■ TRY IT ■
The job is to find each line in the entries holding the string "Realme" and copy that line.

** Opening DATA SHOWN block **

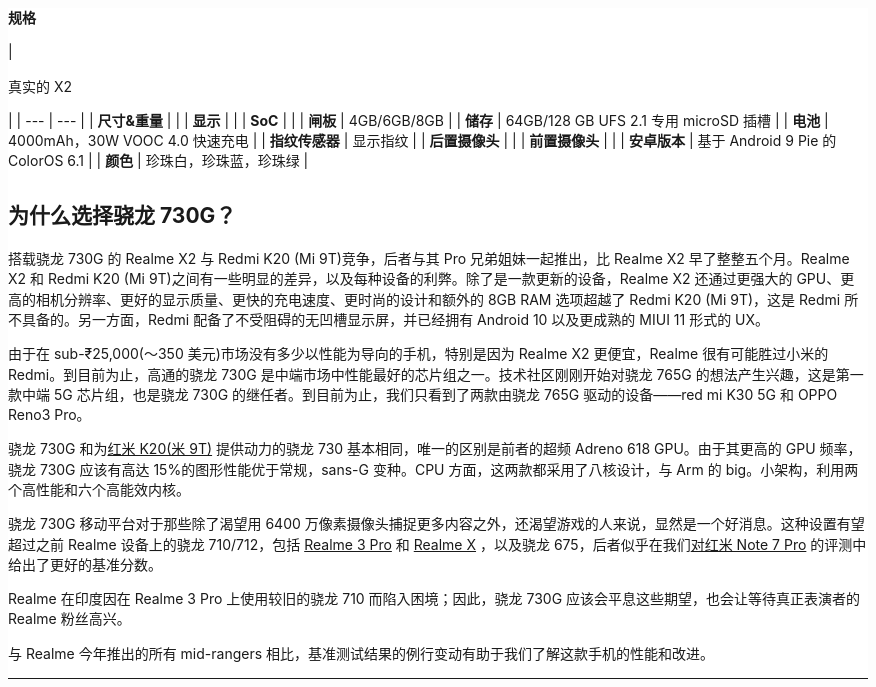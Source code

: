 **规格**

 | 

真实的 X2

 |
| --- | --- |
| **尺寸&重量** |  |
| **显示** |  |
| **SoC** |  |
| **闸板** | 4GB/6GB/8GB |
| **储存** | 64GB/128 GB UFS 2.1 专用 microSD 插槽 |
| **电池** | 4000mAh，30W VOOC 4.0 快速充电 |
| **指纹传感器** | 显示指纹 |
| **后置摄像头** |  |
| **前置摄像头** |  |
| **安卓版本** | 基于 Android 9 Pie 的 ColorOS 6.1 |
| **颜色** | 珍珠白，珍珠蓝，珍珠绿 |

## 为什么选择骁龙 730G？

搭载骁龙 730G 的 Realme X2 与 Redmi K20 (Mi 9T)竞争，后者与其 Pro 兄弟姐妹一起推出，比 Realme X2 早了整整五个月。Realme X2 和 Redmi K20 (Mi 9T)之间有一些明显的差异，以及每种设备的利弊。除了是一款更新的设备，Realme X2 还通过更强大的 GPU、更高的相机分辨率、更好的显示质量、更快的充电速度、更时尚的设计和额外的 8GB RAM 选项超越了 Redmi K20 (Mi 9T)，这是 Redmi 所不具备的。另一方面，Redmi 配备了不受阻碍的无凹槽显示屏，并已经拥有 Android 10 以及更成熟的 MIUI 11 形式的 UX。

由于在 sub-₹25,000(～350 美元)市场没有多少以性能为导向的手机，特别是因为 Realme X2 更便宜，Realme 很有可能胜过小米的 Redmi。到目前为止，高通的骁龙 730G 是中端市场中性能最好的芯片组之一。技术社区刚刚开始对骁龙 765G 的想法产生兴趣，这是第一款中端 5G 芯片组，也是骁龙 730G 的继任者。到目前为止，我们只看到了两款由骁龙 765G 驱动的设备——red mi K30 5G 和 OPPO Reno3 Pro。

骁龙 730G 和为[红米 K20(米 9T)](https://forum.xda-developers.com/mi-9t) 提供动力的骁龙 730 基本相同，唯一的区别是前者的超频 Adreno 618 GPU。由于其更高的 GPU 频率，骁龙 730G 应该有高达 15%的图形性能优于常规，sans-G 变种。CPU 方面，这两款都采用了八核设计，与 Arm 的 big。小架构，利用两个高性能和六个高能效内核。

骁龙 730G 移动平台对于那些除了渴望用 6400 万像素摄像头捕捉更多内容之外，还渴望游戏的人来说，显然是一个好消息。这种设置有望超过之前 Realme 设备上的骁龙 710/712，包括 [Realme 3 Pro](https://www.xda-developers.com/realme-3-pro-with-snapdragon-710-vooc-20w-fast-charging-64mp-camera-mode-launched-in-india/) 和 [Realme X](https://www.xda-developers.com/realme-x-pop-up-camera-in-display-fingerprint-vooc-snapdragon-710/) ，以及骁龙 675，后者似乎在我们[对红米 Note 7 Pro](https://www.xda-developers.com/xiaomi-redmi-note-7-pro-review/) 的评测中给出了更好的基准分数。

Realme 在印度因在 Realme 3 Pro 上使用较旧的骁龙 710 而陷入困境；因此，骁龙 730G 应该会平息这些期望，也会让等待真正表演者的 Realme 粉丝高兴。

与 Realme 今年推出的所有 mid-rangers 相比，基准测试结果的例行变动有助于我们了解这款手机的性能和改进。

* * *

** Closing DATA SHOWN block **

■ WRITTEN SOLUTION ■
搭载骁龙 730G 的 Realme X2 与 Redmi K20 (Mi 9T)竞争，后者与其 Pro 兄弟姐妹一起推出，比 Realme X2 早了整整五个月。Realme X2 和 Redmi K20 (Mi 9T)之间有一些明显的差异，以及每种设备的利弊。除了是一款更新的设备，Realme X2 还通过更强大的 GPU、更高的相机分辨率、更好的显示质量、更快的充电速度、更时尚的设计和额外的 8GB RAM 选项超越了 Redmi K20 (Mi 9T)，这是 Redmi 所不具备的。另一方面，Redmi 配备了不受阻碍的无凹槽显示屏，并已经拥有 Android 10 以及更成熟的 MIUI 11 形式的 UX。
由于在 sub-₹25,000(～350 美元)市场没有多少以性能为导向的手机，特别是因为 Realme X2 更便宜，Realme 很有可能胜过小米的 Redmi。到目前为止，高通的骁龙 730G 是中端市场中性能最好的芯片组之一。技术社区刚刚开始对骁龙 765G 的想法产生兴趣，这是第一款中端 5G 芯片组，也是骁龙 730G 的继任者。到目前为止，我们只看到了两款由骁龙 765G 驱动的设备——red mi K30 5G 和 OPPO Reno3 Pro。
骁龙 730G 移动平台对于那些除了渴望用 6400 万像素摄像头捕捉更多内容之外，还渴望游戏的人来说，显然是一个好消息。这种设置有望超过之前 Realme 设备上的骁龙 710/712，包括 [Realme 3 Pro](https://www.xda-developers.com/realme-3-pro-with-snapdragon-710-vooc-20w-fast-charging-64mp-camera-mode-launched-in-india/) 和 [Realme X](https://www.xda-developers.com/realme-x-pop-up-camera-in-display-fingerprint-vooc-snapdragon-710/) ，以及骁龙 675，后者似乎在我们[对红米 Note 7 Pro](https://www.xda-developers.com/xiaomi-redmi-note-7-pro-review/) 的评测中给出了更好的基准分数。
Realme 在印度因在 Realme 3 Pro 上使用较旧的骁龙 710 而陷入困境；因此，骁龙 730G 应该会平息这些期望，也会让等待真正表演者的 Realme 粉丝高兴。
与 Realme 今年推出的所有 mid-rangers 相比，基准测试结果的例行变动有助于我们了解这款手机的性能和改进。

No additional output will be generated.